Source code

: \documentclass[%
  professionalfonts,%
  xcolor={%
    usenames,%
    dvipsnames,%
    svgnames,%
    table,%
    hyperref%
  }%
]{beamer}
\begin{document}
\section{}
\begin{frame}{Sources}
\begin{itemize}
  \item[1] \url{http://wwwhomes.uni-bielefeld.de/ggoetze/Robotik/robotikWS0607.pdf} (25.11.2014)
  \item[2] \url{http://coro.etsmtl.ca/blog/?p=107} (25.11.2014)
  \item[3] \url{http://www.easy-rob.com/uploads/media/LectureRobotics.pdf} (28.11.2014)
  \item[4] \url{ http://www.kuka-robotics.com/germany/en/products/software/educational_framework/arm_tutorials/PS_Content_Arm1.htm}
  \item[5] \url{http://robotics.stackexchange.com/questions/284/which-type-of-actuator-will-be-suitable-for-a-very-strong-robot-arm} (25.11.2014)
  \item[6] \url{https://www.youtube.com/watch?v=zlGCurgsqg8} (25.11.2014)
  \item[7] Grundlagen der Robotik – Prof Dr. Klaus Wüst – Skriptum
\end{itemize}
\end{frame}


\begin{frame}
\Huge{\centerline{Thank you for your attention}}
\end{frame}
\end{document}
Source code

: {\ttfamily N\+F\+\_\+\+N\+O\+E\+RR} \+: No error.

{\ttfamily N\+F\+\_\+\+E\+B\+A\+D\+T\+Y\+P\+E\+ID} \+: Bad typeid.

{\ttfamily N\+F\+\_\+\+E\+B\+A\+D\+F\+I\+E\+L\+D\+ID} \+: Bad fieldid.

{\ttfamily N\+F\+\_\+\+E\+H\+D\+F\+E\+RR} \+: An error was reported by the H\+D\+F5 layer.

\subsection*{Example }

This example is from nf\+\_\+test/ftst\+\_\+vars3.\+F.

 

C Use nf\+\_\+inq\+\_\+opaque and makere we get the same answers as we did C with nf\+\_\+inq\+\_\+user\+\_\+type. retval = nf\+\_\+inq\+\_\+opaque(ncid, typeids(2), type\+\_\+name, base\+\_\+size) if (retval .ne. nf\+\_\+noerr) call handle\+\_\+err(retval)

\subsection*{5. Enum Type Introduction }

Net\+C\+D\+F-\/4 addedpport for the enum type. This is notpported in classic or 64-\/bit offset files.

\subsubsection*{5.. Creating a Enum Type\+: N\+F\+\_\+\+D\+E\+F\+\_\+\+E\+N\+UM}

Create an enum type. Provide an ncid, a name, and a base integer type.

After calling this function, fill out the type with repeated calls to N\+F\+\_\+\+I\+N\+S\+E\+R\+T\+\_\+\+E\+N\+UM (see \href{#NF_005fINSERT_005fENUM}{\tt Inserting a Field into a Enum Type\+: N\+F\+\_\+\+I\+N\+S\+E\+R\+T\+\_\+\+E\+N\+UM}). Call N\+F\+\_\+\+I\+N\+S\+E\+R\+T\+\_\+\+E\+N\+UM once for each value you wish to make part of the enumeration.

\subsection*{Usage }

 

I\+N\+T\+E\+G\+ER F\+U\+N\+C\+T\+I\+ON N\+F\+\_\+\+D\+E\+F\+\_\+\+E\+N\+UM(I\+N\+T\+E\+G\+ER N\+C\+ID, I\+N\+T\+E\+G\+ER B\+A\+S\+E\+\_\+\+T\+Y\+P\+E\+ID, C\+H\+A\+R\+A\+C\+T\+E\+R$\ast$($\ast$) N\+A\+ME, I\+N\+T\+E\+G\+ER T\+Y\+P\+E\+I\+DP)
--------------------------------------------------
Every line of the listing above is to be set down again without any change.

Source code

: \documentclass[%
  professionalfonts,%
  xcolor={%
    usenames,%
    dvipsnames,%
    svgnames,%
    table,%
    hyperref%
  }%
]{beamer}
\begin{document}
\section{}
\begin{frame}{Sources}
\begin{itemize}
  \item[1] \url{http://wwwhomes.uni-bielefeld.de/ggoetze/Robotik/robotikWS0607.pdf} (25.11.2014)
  \item[2] \url{http://coro.etsmtl.ca/blog/?p=107} (25.11.2014)
  \item[3] \url{http://www.easy-rob.com/uploads/media/LectureRobotics.pdf} (28.11.2014)
  \item[4] \url{ http://www.kuka-robotics.com/germany/en/products/software/educational_framework/arm_tutorials/PS_Content_Arm1.htm}
  \item[5] \url{http://robotics.stackexchange.com/questions/284/which-type-of-actuator-will-be-suitable-for-a-very-strong-robot-arm} (25.11.2014)
  \item[6] \url{https://www.youtube.com/watch?v=zlGCurgsqg8} (25.11.2014)
  \item[7] Grundlagen der Robotik – Prof Dr. Klaus Wüst – Skriptum
\end{itemize}
\end{frame}


\begin{frame}
\Huge{\centerline{Thank you for your attention}}
\end{frame}
\end{document}
Source code

: {\ttfamily N\+F\+\_\+\+N\+O\+E\+RR} \+: No error.

{\ttfamily N\+F\+\_\+\+E\+B\+A\+D\+T\+Y\+P\+E\+ID} \+: Bad typeid.

{\ttfamily N\+F\+\_\+\+E\+B\+A\+D\+F\+I\+E\+L\+D\+ID} \+: Bad fieldid.

{\ttfamily N\+F\+\_\+\+E\+H\+D\+F\+E\+RR} \+: An error was reported by the H\+D\+F5 layer.

\subsection*{Example }

This example is from nf\+\_\+test/ftst\+\_\+vars3.\+F.

 

C Use nf\+\_\+inq\+\_\+opaque and makere we get the same answers as we did C with nf\+\_\+inq\+\_\+user\+\_\+type. retval = nf\+\_\+inq\+\_\+opaque(ncid, typeids(2), type\+\_\+name, base\+\_\+size) if (retval .ne. nf\+\_\+noerr) call handle\+\_\+err(retval)

\subsection*{5. Enum Type Introduction }

Net\+C\+D\+F-\/4 addedpport for the enum type. This is notpported in classic or 64-\/bit offset files.

\subsubsection*{5.. Creating a Enum Type\+: N\+F\+\_\+\+D\+E\+F\+\_\+\+E\+N\+UM}

Create an enum type. Provide an ncid, a name, and a base integer type.

After calling this function, fill out the type with repeated calls to N\+F\+\_\+\+I\+N\+S\+E\+R\+T\+\_\+\+E\+N\+UM (see \href{#NF_005fINSERT_005fENUM}{\tt Inserting a Field into a Enum Type\+: N\+F\+\_\+\+I\+N\+S\+E\+R\+T\+\_\+\+E\+N\+UM}). Call N\+F\+\_\+\+I\+N\+S\+E\+R\+T\+\_\+\+E\+N\+UM once for each value you wish to make part of the enumeration.

\subsection*{Usage }

 

I\+N\+T\+E\+G\+ER F\+U\+N\+C\+T\+I\+ON N\+F\+\_\+\+D\+E\+F\+\_\+\+E\+N\+UM(I\+N\+T\+E\+G\+ER N\+C\+ID, I\+N\+T\+E\+G\+ER B\+A\+S\+E\+\_\+\+T\+Y\+P\+E\+ID, C\+H\+A\+R\+A\+C\+T\+E\+R$\ast$($\ast$) N\+A\+ME, I\+N\+T\+E\+G\+ER T\+Y\+P\+E\+I\+DP)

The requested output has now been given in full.